Activists pushing the Invest in Education Act are doing all they can in hopes of getting the measure past the finish line this time around.
The Arizona Capitol Times reports that includes considering a sax tales hike the group has long rejected as “regressive and detrimental to the poor.”
Currently, the group is said to be weighing a hybrid of income and sales tax increases that could generate in the neighborhood of $1.1 billion on an annual basis. Roughly half of that windfall, or $500 million, would come from raising the state sales tax by four-tenths of a penny or increasing the tax dedicated to education to a full cent.
In 2018, a similar proposal generated more than enough signatures needed to be formally put before voters but failed to overcome a legal challenge to a proposal that would have allowed increases to the state income tax on the richest state residents for the purposes of funding education.
“A hybrid model is definitely an option, but the ink is not dry on any of this, so it could look like a few different things before it’s over,” Arizona Education Association President Joe Thomas told the Arizona Capital.
Thomas added he thinks the measure has a much better shot of succeeding this time.
“We’re going to see if the Legislature will do what they should do, what they’re constitutionally bound to do, but the voters’ appetite is they’re fine with a billion dollars.
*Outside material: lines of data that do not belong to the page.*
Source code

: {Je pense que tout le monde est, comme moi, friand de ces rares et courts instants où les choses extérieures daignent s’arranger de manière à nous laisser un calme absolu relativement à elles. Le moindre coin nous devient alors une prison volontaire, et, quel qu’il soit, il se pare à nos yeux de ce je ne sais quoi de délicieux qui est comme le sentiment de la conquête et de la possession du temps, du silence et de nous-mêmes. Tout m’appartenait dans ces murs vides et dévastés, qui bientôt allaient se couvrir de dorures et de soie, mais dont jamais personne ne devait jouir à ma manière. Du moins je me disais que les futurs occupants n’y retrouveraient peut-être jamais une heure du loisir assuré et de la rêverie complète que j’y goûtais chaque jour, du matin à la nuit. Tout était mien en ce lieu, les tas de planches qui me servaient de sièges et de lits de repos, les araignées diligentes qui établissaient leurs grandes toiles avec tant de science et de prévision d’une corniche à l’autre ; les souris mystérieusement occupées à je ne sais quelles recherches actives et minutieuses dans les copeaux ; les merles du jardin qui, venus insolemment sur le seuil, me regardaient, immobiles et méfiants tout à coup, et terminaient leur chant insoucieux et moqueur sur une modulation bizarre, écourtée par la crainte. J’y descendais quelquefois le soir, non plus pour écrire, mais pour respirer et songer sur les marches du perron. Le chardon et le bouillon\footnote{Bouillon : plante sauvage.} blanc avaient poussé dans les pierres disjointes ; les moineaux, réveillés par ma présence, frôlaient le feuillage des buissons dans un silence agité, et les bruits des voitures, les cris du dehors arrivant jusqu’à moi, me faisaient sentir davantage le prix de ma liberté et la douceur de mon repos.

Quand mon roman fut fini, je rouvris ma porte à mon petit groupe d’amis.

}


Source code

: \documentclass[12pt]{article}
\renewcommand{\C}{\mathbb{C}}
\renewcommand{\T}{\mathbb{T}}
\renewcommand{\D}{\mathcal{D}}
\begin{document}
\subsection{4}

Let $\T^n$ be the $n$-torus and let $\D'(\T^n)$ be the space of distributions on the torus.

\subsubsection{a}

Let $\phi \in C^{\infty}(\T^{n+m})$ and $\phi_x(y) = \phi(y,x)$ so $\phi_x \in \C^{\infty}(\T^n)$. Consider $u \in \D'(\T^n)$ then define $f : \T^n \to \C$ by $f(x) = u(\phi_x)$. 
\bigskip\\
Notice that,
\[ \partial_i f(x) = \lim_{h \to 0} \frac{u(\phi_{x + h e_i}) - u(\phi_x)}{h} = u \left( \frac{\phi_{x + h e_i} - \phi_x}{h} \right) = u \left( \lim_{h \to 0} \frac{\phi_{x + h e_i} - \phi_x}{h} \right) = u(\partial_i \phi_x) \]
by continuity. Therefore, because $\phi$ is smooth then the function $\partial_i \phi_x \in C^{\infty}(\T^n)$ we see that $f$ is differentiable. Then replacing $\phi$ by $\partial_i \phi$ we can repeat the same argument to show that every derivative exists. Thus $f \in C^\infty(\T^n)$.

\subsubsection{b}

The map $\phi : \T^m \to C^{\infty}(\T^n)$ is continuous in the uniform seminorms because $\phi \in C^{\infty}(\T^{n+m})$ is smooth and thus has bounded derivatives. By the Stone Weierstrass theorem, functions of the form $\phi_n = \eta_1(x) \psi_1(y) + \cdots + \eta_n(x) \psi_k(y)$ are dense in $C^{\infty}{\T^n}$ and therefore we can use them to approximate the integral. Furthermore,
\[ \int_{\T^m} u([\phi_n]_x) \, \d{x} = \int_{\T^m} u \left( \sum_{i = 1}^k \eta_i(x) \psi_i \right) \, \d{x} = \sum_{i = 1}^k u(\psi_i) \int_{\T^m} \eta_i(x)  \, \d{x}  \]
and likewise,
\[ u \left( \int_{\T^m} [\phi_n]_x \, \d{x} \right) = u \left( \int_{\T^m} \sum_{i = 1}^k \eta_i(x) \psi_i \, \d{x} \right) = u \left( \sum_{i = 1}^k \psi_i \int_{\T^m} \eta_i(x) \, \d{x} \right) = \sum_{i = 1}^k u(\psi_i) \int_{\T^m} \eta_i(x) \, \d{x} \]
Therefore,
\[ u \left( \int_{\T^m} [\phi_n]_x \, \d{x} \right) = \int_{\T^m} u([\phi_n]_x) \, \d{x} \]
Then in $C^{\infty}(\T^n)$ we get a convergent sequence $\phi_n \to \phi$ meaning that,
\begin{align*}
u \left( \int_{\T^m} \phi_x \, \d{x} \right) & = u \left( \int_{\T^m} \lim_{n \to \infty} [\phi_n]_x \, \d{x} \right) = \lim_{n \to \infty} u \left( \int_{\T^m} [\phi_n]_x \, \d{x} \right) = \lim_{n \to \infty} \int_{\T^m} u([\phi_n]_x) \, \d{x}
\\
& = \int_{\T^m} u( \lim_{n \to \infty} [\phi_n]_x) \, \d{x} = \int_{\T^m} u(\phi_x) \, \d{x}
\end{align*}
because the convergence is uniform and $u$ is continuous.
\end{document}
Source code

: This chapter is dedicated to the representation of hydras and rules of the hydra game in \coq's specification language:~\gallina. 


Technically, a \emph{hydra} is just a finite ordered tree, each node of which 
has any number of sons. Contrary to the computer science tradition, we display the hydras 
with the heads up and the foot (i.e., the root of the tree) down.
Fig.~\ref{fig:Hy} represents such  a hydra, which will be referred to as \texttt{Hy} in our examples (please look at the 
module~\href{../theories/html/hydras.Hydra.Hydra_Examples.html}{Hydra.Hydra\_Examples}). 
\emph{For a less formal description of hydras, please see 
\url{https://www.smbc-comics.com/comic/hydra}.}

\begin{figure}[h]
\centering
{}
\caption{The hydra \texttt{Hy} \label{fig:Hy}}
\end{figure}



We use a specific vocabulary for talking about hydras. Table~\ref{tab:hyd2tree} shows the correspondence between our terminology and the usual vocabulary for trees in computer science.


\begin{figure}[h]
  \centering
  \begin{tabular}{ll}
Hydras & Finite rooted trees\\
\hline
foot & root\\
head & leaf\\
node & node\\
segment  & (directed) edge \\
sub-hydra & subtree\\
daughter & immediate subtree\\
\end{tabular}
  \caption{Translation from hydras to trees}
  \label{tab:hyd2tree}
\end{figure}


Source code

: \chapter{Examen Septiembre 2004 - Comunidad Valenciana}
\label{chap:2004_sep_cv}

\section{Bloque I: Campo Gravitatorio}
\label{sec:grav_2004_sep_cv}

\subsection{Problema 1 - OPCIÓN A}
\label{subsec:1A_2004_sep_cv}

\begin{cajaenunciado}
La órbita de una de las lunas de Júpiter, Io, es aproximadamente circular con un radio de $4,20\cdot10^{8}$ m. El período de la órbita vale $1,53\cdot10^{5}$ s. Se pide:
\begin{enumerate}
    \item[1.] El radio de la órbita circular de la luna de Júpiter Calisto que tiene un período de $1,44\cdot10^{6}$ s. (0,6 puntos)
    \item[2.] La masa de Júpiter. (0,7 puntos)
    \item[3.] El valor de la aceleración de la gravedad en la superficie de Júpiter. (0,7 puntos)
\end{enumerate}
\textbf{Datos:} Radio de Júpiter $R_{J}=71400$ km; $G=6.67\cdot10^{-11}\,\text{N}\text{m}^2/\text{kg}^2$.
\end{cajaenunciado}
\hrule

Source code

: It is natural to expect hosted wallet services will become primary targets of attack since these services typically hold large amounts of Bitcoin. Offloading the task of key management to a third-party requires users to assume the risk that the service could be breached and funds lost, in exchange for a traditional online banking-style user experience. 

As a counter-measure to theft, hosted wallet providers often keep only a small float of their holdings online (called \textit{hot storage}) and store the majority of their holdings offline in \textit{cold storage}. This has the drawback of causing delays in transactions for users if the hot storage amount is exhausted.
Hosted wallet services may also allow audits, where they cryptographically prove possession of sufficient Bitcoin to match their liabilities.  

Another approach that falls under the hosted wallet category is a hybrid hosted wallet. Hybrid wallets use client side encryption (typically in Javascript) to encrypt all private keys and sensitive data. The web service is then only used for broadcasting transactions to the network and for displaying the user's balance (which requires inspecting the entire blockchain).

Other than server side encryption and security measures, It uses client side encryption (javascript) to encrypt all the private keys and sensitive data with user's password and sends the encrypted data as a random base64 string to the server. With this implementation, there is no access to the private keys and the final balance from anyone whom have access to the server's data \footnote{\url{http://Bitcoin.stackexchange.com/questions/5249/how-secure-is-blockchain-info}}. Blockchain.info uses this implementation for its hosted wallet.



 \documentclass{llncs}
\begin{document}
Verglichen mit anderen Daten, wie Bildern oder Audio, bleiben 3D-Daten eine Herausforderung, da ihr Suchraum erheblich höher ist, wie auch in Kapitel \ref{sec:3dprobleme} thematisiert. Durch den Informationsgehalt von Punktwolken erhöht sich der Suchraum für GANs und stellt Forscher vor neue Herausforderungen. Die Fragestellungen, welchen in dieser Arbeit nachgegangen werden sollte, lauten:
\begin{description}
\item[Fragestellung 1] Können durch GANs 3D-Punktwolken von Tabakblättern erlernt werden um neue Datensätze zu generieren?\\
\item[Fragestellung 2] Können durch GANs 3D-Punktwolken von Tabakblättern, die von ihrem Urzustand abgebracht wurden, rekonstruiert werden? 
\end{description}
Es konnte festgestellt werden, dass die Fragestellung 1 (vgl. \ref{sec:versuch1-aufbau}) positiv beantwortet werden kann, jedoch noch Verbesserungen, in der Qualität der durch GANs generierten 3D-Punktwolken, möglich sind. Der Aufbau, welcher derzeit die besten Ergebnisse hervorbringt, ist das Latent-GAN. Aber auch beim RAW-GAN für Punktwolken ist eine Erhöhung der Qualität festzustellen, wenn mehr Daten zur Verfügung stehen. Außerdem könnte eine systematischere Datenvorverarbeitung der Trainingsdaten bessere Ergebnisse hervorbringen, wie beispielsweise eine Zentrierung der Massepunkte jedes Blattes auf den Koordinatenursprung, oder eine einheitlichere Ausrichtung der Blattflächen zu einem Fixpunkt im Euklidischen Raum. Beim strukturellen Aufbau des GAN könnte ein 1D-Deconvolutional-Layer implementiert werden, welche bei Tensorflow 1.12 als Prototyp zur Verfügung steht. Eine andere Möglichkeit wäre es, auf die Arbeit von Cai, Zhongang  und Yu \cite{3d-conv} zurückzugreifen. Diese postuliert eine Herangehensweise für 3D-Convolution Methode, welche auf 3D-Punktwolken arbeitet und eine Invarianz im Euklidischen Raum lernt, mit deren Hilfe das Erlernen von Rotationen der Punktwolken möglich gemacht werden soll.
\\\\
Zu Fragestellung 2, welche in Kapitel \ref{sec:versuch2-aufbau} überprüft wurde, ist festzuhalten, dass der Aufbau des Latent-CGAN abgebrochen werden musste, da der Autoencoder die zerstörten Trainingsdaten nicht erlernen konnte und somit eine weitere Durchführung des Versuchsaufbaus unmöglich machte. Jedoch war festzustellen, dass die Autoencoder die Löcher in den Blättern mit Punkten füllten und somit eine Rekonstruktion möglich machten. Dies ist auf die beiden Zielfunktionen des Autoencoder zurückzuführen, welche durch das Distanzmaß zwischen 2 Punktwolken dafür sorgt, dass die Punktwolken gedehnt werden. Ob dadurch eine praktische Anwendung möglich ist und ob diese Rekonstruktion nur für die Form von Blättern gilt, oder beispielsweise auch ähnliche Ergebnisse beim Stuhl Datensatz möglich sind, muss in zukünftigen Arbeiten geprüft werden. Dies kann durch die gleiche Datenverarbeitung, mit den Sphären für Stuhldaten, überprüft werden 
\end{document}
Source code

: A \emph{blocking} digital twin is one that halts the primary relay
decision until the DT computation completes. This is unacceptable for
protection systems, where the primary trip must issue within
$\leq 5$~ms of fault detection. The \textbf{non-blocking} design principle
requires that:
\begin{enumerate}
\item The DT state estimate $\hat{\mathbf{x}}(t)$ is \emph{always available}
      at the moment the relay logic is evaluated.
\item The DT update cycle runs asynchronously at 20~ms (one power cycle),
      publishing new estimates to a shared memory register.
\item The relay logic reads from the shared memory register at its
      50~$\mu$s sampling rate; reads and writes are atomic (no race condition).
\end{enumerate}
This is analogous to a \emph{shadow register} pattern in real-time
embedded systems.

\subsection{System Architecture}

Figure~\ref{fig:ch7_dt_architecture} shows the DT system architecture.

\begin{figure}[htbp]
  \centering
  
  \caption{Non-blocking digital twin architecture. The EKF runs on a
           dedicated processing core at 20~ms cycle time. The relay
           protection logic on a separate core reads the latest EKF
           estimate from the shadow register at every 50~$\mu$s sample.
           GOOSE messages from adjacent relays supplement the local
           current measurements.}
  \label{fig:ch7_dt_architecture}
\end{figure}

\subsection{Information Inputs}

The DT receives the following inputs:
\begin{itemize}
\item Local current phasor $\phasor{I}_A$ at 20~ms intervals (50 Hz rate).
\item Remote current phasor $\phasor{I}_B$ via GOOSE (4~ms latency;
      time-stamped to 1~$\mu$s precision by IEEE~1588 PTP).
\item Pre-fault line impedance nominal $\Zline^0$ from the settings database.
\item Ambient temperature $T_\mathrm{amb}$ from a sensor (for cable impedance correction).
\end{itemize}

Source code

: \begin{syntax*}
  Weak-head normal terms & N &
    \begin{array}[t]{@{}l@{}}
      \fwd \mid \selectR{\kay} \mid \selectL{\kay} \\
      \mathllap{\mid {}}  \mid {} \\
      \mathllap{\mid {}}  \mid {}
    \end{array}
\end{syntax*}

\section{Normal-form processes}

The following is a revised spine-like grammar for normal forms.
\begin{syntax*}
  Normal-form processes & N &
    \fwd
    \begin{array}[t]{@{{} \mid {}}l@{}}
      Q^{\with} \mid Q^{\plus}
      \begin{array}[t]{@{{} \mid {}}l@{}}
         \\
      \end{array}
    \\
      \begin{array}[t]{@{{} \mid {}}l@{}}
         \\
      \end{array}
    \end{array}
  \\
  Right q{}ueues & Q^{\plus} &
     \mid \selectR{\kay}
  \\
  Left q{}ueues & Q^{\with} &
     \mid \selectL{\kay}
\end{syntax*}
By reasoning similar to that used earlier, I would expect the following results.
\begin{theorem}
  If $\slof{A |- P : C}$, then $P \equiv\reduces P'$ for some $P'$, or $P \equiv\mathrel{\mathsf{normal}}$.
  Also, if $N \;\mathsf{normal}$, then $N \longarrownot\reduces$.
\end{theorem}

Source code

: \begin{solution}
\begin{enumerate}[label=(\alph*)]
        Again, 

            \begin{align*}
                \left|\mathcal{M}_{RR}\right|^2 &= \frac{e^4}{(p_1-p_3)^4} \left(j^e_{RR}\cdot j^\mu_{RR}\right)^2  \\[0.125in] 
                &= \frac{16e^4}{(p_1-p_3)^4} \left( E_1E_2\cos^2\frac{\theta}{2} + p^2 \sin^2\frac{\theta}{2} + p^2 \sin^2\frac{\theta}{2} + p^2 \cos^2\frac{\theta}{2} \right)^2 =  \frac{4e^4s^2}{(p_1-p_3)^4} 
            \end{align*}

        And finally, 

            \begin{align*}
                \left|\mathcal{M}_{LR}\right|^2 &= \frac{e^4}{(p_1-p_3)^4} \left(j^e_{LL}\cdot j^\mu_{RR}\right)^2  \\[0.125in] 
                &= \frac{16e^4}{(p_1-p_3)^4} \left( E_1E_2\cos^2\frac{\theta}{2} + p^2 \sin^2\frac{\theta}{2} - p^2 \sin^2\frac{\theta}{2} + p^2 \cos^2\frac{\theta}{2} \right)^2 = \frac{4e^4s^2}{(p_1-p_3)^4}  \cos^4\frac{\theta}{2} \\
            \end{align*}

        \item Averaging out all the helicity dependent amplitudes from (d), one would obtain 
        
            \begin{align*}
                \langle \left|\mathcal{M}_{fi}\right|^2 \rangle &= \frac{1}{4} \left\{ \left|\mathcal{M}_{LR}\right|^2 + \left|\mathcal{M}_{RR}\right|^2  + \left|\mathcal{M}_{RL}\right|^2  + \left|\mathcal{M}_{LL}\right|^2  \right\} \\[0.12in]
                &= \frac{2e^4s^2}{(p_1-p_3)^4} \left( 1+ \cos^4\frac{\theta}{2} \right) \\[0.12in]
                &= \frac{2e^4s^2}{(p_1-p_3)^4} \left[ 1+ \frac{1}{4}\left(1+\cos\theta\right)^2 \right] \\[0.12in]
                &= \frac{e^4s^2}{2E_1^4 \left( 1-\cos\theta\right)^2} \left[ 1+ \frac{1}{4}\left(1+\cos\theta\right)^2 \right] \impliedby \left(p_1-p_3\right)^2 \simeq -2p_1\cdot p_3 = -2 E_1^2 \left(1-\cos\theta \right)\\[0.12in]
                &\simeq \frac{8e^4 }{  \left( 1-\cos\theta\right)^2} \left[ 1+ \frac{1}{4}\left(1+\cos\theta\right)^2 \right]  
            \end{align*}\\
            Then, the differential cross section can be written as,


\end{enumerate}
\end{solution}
This will be on the ballot, one way or another.”
Earlier this year, legislators sponsored an education funding bill that was projected to bring in $500 million by increasing the Proposition 301 sales tax to a full penny. The proposal also included a provision for low earners to receive a tax credit, but neither advanced far, with some critics arguing that it didn’t provide enough funding to make up for the regressive nature of a tax increase that harms the state’s poor.
Enacted in 2000, Proposition 301 sets asides around $667 million a year from state sales tax to fund K-12 schools, universities, community colleges and others. Lawmakers recently extended the tax until the year 2041.